» **WORK TO COMPLETE**: What is needed is an exact transcription of the line with "9. The select" and all the lines that follow it in the entries below; add nothing else.

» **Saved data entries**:

=======

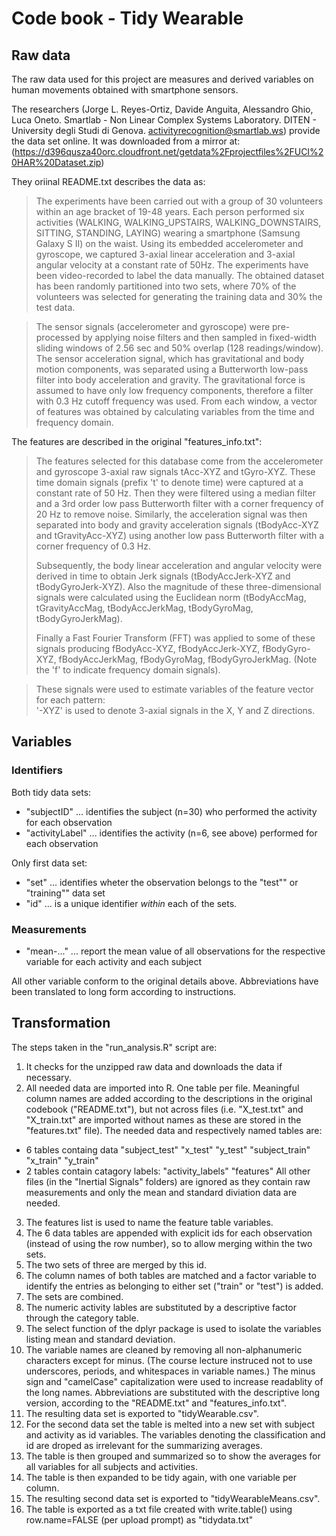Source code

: # Code book - Tidy Wearable

## Raw data
The raw data used for this project are measures and derived variables on human movements obtained with smartphone sensors.

The researchers (Jorge L. Reyes-Ortiz, Davide Anguita, Alessandro Ghio, Luca Oneto. Smartlab - Non Linear Complex Systems Laboratory. DITEN - University degli Studi di Genova. activityrecognition@smartlab.ws) provide the data set online. It was downloaded from a mirror at:
(https://d396qusza40orc.cloudfront.net/getdata%2Fprojectfiles%2FUCI%20HAR%20Dataset.zip)

They oriinal README.txt describes the data as:
> The experiments have been carried out with a group of 30 volunteers within an age bracket of 19-48 years. Each person performed six activities (WALKING, WALKING\_UPSTAIRS, WALKING\_DOWNSTAIRS, SITTING, STANDING, LAYING) wearing a smartphone (Samsung Galaxy S II) on the waist. Using its embedded accelerometer and gyroscope, we captured 3-axial linear acceleration and 3-axial angular velocity at a constant rate of 50Hz. The experiments have been video-recorded to label the data manually. The obtained dataset has been randomly partitioned into two sets, where 70% of the volunteers was selected for generating the training data and 30% the test data. 

> The sensor signals (accelerometer and gyroscope) were pre-processed by applying noise filters and then sampled in fixed-width sliding windows of 2.56 sec and 50% overlap (128 readings/window). The sensor acceleration signal, which has gravitational and body motion components, was separated using a Butterworth low-pass filter into body acceleration and gravity. The gravitational force is assumed to have only low frequency components, therefore a filter with 0.3 Hz cutoff frequency was used. From each window, a vector of features was obtained by calculating variables from the time and frequency domain.

The features are described in the original "features_info.txt":
> The features selected for this database come from the accelerometer and gyroscope 3-axial raw signals tAcc-XYZ and tGyro-XYZ. These time domain signals (prefix 't' to denote time) were captured at a constant rate of 50 Hz. Then they were filtered using a median filter and a 3rd order low pass Butterworth filter with a corner frequency of 20 Hz to remove noise. Similarly, the acceleration signal was then separated into body and gravity acceleration signals (tBodyAcc-XYZ and tGravityAcc-XYZ) using another low pass Butterworth filter with a corner frequency of 0.3 Hz. 
>
> Subsequently, the body linear acceleration and angular velocity were derived in time to obtain Jerk signals (tBodyAccJerk-XYZ and tBodyGyroJerk-XYZ). Also the magnitude of these three-dimensional signals were calculated using the Euclidean norm (tBodyAccMag, tGravityAccMag, tBodyAccJerkMag, tBodyGyroMag, tBodyGyroJerkMag). 
>
> Finally a Fast Fourier Transform (FFT) was applied to some of these signals producing fBodyAcc-XYZ, fBodyAccJerk-XYZ, fBodyGyro-XYZ, fBodyAccJerkMag, fBodyGyroMag, fBodyGyroJerkMag. (Note the 'f' to indicate frequency domain signals). 

> These signals were used to estimate variables of the feature vector for each pattern:  
'-XYZ' is used to denote 3-axial signals in the X, Y and Z directions.

## Variables 
### Identifiers
Both tidy data sets:
+ "subjectID" ... identifies the subject (n=30) who performed the activity for each observation
+ "activityLabel" ... identifies the activity (n=6, see above) performed for each observation

Only first data set:
+ "set" ... identifies wheter the observation belongs to the "test"" or "training"" data set
+ "id" ... is a unique identifier _within_ each of the sets.

### Measurements
+ "mean-..." ... report the mean value of all observations for the respective variable for each activity and each subject

All other variable conform to the original details above. Abbreviations have been translated to long form according to instructions.


## Transformation
The steps taken in the "run_analysis.R" script are:

1. It checks for the unzipped raw data and downloads the data if necessary.
2. All needed data are imported into R. One table per file. Meaningful column names are added according to the descriptions in the original codebook ("README.txt"), but not across files (i.e. "X_test.txt" and "X_train.txt" are imported without names as these are stored in the "features.txt" file).
The needed data and respectively named tables are:
  + 6 tables containg data
    "subject_test"
    "x_test"
    "y_test"
    "subject_train"
    "x_train"
    "y_train"
  + 2 tables contain catagory labels: 
    "activity_labels"
    "features"
All other files (in the "Inertial Signals" folders) are ignored as they contain raw measurements and only the mean and standard diviation data are needed.
3. The features list is used to name the feature table variables.
4. The 6 data tables are appended with explicit ids for each observation (instead of using the row number), so to allow merging within the two sets.
5. The two sets of three are merged by this id.
6. The column names of both tables are matched and a factor variable to identify the entries as belonging to either set ("train" or "test") is added.
7. The sets are combined.
8. The numeric activity lables are substituted by a descriptive factor through the category table. 
9. The select function of the dplyr package is used to isolate the variables listing mean and standard deviation.
10. The variable names are cleaned by removing all non-alphanumeric characters except for minus. (The course lecture instruced not to use underscores, periods, and whitespaces in variable names.) The minus sign and "camelCase" capitalization were used to increase readablity of the long names. Abbreviations are substituted with the descriptive long version, according to the "README.txt" and "features_info.txt".
11. The resulting data set is exported to "tidyWearable.csv".
12. For the second data set the table is melted into a new set with subject and activity as id variables. The variables denoting the classification and id are droped as irrelevant for the summarizing averages.
13. The table is then grouped and summarized so to show the averages for all variables for all subjects and activities.
14. The table is then expanded to be tidy again, with one variable per column.
15. The resulting second data set is exported to "tidyWearableMeans.csv".
16. The table is exported as a txt file created with write.table() using row.name=FALSE (per upload prompt) as "tidydata.txt"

=======

» **TASK OUTPUT**:
9. The select function of the dplyr package is used to isolate the variables listing mean and standard deviation.
10. The variable names are cleaned by removing all non-alphanumeric characters except for minus. (The course lecture instruced not to use underscores, periods, and whitespaces in variable names.) The minus sign and "camelCase" capitalization were used to increase readablity of the long names. Abbreviations are substituted with the descriptive long version, according to the "README.txt" and "features_info.txt".
11. The resulting data set is exported to "tidyWearable.csv".
12. For the second data set the table is melted into a new set with subject and activity as id variables. The variables denoting the classification and id are droped as irrelevant for the summarizing averages.
13. The table is then grouped and summarized so to show the averages for all variables for all subjects and activities.
14. The table is then expanded to be tidy again, with one variable per column.
15. The resulting second data set is exported to "tidyWearableMeans.csv".
16. The table is exported as a txt file created with write.table() using row.name=FALSE (per upload prompt) as "tidydata.txt"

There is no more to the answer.